Mientras la joven hablaba, Gustav debió de proseguir su retirada pues, cuando me volví a mirarle, lo encontré en el rincón opuesto de la cabina, dándonos la espalda. El peso de las maletas hacía flaquear sus rodillas y temblar sus hombros. Tenía la cabeza gacha y escondida prácticamente de nosotros detrás de su cuerpo, pero no sabría decir si era por algún sentimiento de vergüenza o por efecto del esfuerzo físico.
– Perdóneme, señor Ryder -dijo la joven-. Aún no me he presentado. Soy Hilde Stratmann. Me han confiado la tarea de procurar que todo marche como una seda mientras esté usted entre nosotros. Me alegro mucho de que por fin haya podido llegar. Comenzábamos a estar un poco preocupados. Todos le han esperado esta mañana hasta última hora, pero muchos tenían compromisos importantes que atender y han debido ir desfilando uno a uno. Así que me ha correspondido a mí, una humilde empleada del Instituto Municipal de Bellas Artes, darle la bienvenida y expresarle lo honrados que nos sentimos por su visita.
– Me alegra mucho estar aquí. Pero, en cuanto a esta mañana… ¿Decía usted que…?
– ¡Ah, no…! No tiene importancia, señor Ryder. No se preocupe en absoluto por esta mañana. No fue ninguna molestia para nadie. Lo importante es que usted ya está aquí. Por cierto…, en una cosa sí que debo decirle que estoy totalmente de acuerdo con Gustav: tiene usted que visitar la ciudad antigua. De verdad que es maravillosa. Siempre aconsejo a nuestros visitantes que no se la pierdan. El ambiente es extraordinario, con numerosos cafés en las aceras, tiendas de artesanía, restaurantes… Desde aquí puede llegar dando un corto paseo, así que le aconsejo que no deje escapar la oportunidad en cuanto se lo permita su agenda.
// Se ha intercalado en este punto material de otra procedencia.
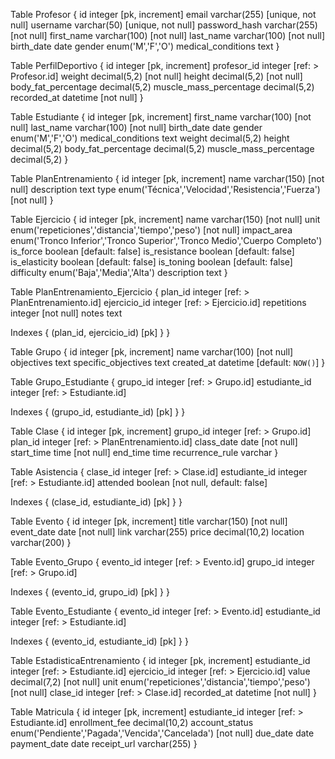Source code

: Table Profesor {
  id integer [pk, increment]
  email varchar(255) [unique, not null]
  username varchar(50) [unique, not null]
  password_hash varchar(255) [not null]
  first_name varchar(100) [not null]
  last_name varchar(100) [not null]
  birth_date date
  gender enum('M','F','O')
  medical_conditions text
}

Table PerfilDeportivo {
  id integer [pk, increment]
  profesor_id integer [ref: > Profesor.id]
  weight decimal(5,2) [not null]
  height decimal(5,2) [not null]
  body_fat_percentage decimal(5,2)
  muscle_mass_percentage decimal(5,2)
  recorded_at datetime [not null]
}

Table Estudiante {
  id integer [pk, increment]
  first_name varchar(100) [not null]
  last_name varchar(100) [not null]
  birth_date date
  gender enum('M','F','O')
  medical_conditions text
  weight decimal(5,2)
  height decimal(5,2)
  body_fat_percentage decimal(5,2)
  muscle_mass_percentage decimal(5,2)
}

Table PlanEntrenamiento {
  id integer [pk, increment]
  name varchar(150) [not null]
  description text
  type enum('Técnica','Velocidad','Resistencia','Fuerza') [not null]
}

Table Ejercicio {
  id integer [pk, increment]
  name varchar(150) [not null]
  unit enum('repeticiones','distancia','tiempo','peso') [not null]
  impact_area enum('Tronco Inferior','Tronco Superior','Tronco Medio','Cuerpo Completo')
  is_force boolean [default: false]
  is_resistance boolean [default: false]
  is_elasticity boolean [default: false]
  is_toning boolean [default: false]
  difficulty enum('Baja','Media','Alta')
  description text
}

Table PlanEntrenamiento_Ejercicio {
  plan_id integer [ref: > PlanEntrenamiento.id]
  ejercicio_id integer [ref: > Ejercicio.id]
  repetitions integer [not null]
  notes text

  Indexes {
    (plan_id, ejercicio_id) [pk]
  }
}

Table Grupo {
  id integer [pk, increment]
  name varchar(100) [not null]
  objectives text
  specific_objectives text
  created_at datetime [default: `NOW()`]
}

Table Grupo_Estudiante {
  grupo_id integer [ref: > Grupo.id]
  estudiante_id integer [ref: > Estudiante.id]

  Indexes {
    (grupo_id, estudiante_id) [pk]
  }
}

Table Clase {
  id integer [pk, increment]
  grupo_id integer [ref: > Grupo.id]
  plan_id integer [ref: > PlanEntrenamiento.id]
  class_date date [not null]
  start_time time [not null]
  end_time time
  recurrence_rule varchar
}

Table Asistencia {
  clase_id integer [ref: > Clase.id]
  estudiante_id integer [ref: > Estudiante.id]
  attended boolean [not null, default: false]

  Indexes {
    (clase_id, estudiante_id) [pk]
  }
}

Table Evento {
  id integer [pk, increment]
  title varchar(150) [not null]
  event_date date [not null]
  link varchar(255)
  price decimal(10,2)
  location varchar(200)
}

Table Evento_Grupo {
  evento_id integer [ref: > Evento.id]
  grupo_id integer [ref: > Grupo.id]

  Indexes {
    (evento_id, grupo_id) [pk]
  }
}

Table Evento_Estudiante {
  evento_id integer [ref: > Evento.id]
  estudiante_id integer [ref: > Estudiante.id]

  Indexes {
    (evento_id, estudiante_id) [pk]
  }
}

Table EstadisticaEntrenamiento {
  id integer [pk, increment]
  estudiante_id integer [ref: > Estudiante.id]
  ejercicio_id integer [ref: > Ejercicio.id]
  value decimal(7,2) [not null]
  unit enum('repeticiones','distancia','tiempo','peso') [not null]
  clase_id integer [ref: > Clase.id]
  recorded_at datetime [not null]
}

Table Matricula {
  id integer [pk, increment]
  estudiante_id integer [ref: > Estudiante.id]
  enrollment_fee decimal(10,2)
  account_status enum('Pendiente','Pagada','Vencida','Cancelada') [not null]
  due_date date
  payment_date date
  receipt_url varchar(255)
}
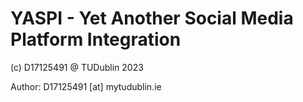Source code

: # YASPI - Yet Another Social Media Platform Integration

(c) D17125491 @ TUDublin 2023

Author: D17125491 [at] mytudublin.ie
– Trataré de no perderla, seguro. Y, a propósito, señorita Stratmann, respecto de mi agenda… -Hice una pausa deliberadamente, esperando que la joven, lamentando su olvido, abriera tal vez su portafolios para sacar de dentro una hoja o una carpeta. Pero, aunque reaccionó con presteza, fue sólo para decir:
– Es una agenda muy apretada, sí. Pero confío en que no le parecerá poco razonable. Hemos tratado de incluir estrictamente lo más esencial. Aunque era inevitable que nos viéramos desbordados por las peticiones de muchas de nuestras asociaciones, de los medios de comunicación locales, de todo el mundo. Cuenta usted con muchos admiradores en esta ciudad, señor Ryder… Muchos que opinan que no sólo es usted el pianista más genial del momento, sino también posiblemente el más grande del siglo. Pero nos parece que al final hemos conseguido mantener sólo los compromisos imprescindibles. Y le aseguro que no encontrará entre ellos nada que pueda resultarle demasiado desagradable.
En aquel preciso momento se abrieron las puertas del ascensor y el viejo mozo echó a andar por el pasillo. El peso de las maletas le obligaba a arrastrar los pies por la moqueta, y la señorita Stratmann y yo, que le seguíamos, tuvimos que aflojar el paso para no adelantarle.
– Confío en que nadie se molestará -le comenté a la joven mientras caminábamos-. Quiero decir por no haber podido disponer de tiempo para ellos en mi programa.
– ¡Oh, no, no se preocupe, se lo ruego! Todos sabemos por qué está usted aquí y nadie querría mostrarse inoportuno y distraerle. De hecho, señor Ryder, dejando aparte un par de actos sociales realmente importantes, todo el resto de su programa está relacionado más o menos directamente con la noche del jueves. Claro que ya habrá tenido usted tiempo de familiarizarse con las líneas básicas del programa.
Había algo en la forma como hizo esa observación, que me impidió responderle con entera franqueza. Así que murmuré:
– Sí, naturalmente.
– Es un programa muy cargado. Pero nos orientó mucho su petición de conocer las cosas de primera mano en la medida de lo posible. Un planteamiento muy digno de elogio, si me permite que se lo diga.
Por delante de nosotros dos, el anciano mozo se había detenido ante una puerta. Finalmente depositó mis maletas en el suelo y empezó a hurgar en la cerradura. Al llegar junto a él, Gustav volvió a alzar las maletas y entró tambaleándose en la habitación, diciendo:
– Tenga la bondad de seguirme, señor.
Estaba a punto de hacerlo cuando la señorita Stratmann colocó su mano en mi brazo.
– No quiero entretenerlo ahora -dijo-. Sólo quería asegurarme cuanto antes de que no habíamos incluido en su programa nada que no le pareciera satisfactorio.